Some years ago we wrote an article on the threat domestic and feral cats (Felis catus) pose to the smaller wildlife of Southern Africa. But this is not the only problem, they also readily interbreed with the African wildcat (Felis silvestris lybica), and because of this in some areas few pure wildcat remain. At the time we advocated limits on the numbers of domestic cats, including licencing as required for dogs, and control in the numbers of feral cats. This resulted in an outcry from so-called 'cat lovers' and animal right advocacy groups. 

We feel that our stance has been exonorated by recent research findings. The ferals and domestics, even the well-fed (overfed?) household tabby, are instinctive hunters and despite centuries of human influenced breeding this instinct has not been lost, or even diluted. One study in the UK estimated that 65 million wild birds were killed each year by cats. A recent study in the USA estimates that cats kill upwards of 3.7 billion birds and 20.7 billion small mammals each year in that country. 

 Nobody is certain how many domestic and feral cats roam the land surface of Earth but perhaps 60 million in the USA, with one estimate topping 80 million ferals and strays alone.
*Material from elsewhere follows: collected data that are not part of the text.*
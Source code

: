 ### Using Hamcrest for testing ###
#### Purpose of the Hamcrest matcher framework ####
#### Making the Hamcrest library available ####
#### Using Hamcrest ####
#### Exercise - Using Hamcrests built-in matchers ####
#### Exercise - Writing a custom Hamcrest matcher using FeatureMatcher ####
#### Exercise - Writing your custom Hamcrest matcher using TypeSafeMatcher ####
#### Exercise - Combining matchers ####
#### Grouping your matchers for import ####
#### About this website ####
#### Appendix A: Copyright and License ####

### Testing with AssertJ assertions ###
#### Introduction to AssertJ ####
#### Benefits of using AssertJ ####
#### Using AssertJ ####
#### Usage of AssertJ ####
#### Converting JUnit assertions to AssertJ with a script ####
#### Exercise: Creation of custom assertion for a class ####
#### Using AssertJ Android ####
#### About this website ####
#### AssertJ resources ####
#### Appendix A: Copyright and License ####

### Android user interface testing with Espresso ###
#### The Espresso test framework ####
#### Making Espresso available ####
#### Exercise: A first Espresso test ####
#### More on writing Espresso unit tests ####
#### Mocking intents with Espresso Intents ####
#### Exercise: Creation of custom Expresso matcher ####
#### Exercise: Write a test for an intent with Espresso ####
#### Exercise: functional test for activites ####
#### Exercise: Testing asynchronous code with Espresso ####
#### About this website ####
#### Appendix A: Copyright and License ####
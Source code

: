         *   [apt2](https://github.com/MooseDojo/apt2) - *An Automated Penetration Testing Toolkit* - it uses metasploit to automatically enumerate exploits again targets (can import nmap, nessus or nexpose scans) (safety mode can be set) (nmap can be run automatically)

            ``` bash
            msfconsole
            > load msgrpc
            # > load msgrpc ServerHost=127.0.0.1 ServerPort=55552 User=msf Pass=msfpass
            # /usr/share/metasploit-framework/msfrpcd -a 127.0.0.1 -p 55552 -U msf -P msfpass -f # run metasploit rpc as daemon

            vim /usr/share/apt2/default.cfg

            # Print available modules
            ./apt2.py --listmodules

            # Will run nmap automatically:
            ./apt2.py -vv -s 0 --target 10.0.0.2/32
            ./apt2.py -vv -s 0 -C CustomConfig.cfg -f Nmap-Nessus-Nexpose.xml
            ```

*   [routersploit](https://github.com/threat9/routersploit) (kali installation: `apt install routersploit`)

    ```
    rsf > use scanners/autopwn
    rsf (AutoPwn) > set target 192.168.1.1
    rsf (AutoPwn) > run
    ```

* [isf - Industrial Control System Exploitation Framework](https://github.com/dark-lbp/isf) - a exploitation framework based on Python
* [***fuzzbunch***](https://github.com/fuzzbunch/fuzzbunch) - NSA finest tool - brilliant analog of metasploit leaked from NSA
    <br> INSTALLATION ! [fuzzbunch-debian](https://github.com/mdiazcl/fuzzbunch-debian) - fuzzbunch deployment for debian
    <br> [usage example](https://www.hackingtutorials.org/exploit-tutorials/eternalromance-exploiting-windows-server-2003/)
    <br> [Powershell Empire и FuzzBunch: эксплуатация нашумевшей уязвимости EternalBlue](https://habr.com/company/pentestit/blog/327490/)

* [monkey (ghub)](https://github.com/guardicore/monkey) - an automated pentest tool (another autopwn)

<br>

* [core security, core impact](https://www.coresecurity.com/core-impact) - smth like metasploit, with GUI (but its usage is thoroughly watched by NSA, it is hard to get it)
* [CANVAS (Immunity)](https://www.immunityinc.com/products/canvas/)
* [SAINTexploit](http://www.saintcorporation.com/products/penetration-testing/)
Australia has perhaps 3 million domestic cats and at least 18 million ferals, and these have hunted several native species to extinction, or near extinction. We have personally encountered feral cats deep in the Australian Outback, wooded savannas of Africa and elsewhere, the bond with man long broken. 

At present our life is divided between our homes in Clearwater, British Columbia, Canada and Loxton, Northern Cape, South Africa, with both having large numbers of domestic, stray and feral cats. Although we have made no study of the levels of predation in these settlements, casual observations have shown us just how destructive they are. Prey includes mice, shrews, young hares, birds, lizards, grasshoppers and locusts, amongst others. The domestics tend to kill, play with and discard, whereas the ferals and strays devour all as wild caught prey and scavenging is their only source of food. 

What should be done? Domestic cats should be fitted with collars and bells, kept indoors at night and licensing should be mandatory as it is in some parts of Canada. Feral and stray cats? Dare we say it? Culling is the only sane solution! Neutering and spaying certainly will help reduce populations if it is universally and diligently implemented, but it is not and is unlikely ever to be. People that encourage protection for ferals and strays should be confronted with the facts and their negative impacts on, especially wild bird and small mammals, as well as reptile populations. Controls and rules applied to dogs should apply to cats as well. Free-ranging dogs are seen as a pest and a threat and are eliminated, sadly their feline counterparts should face the same fate.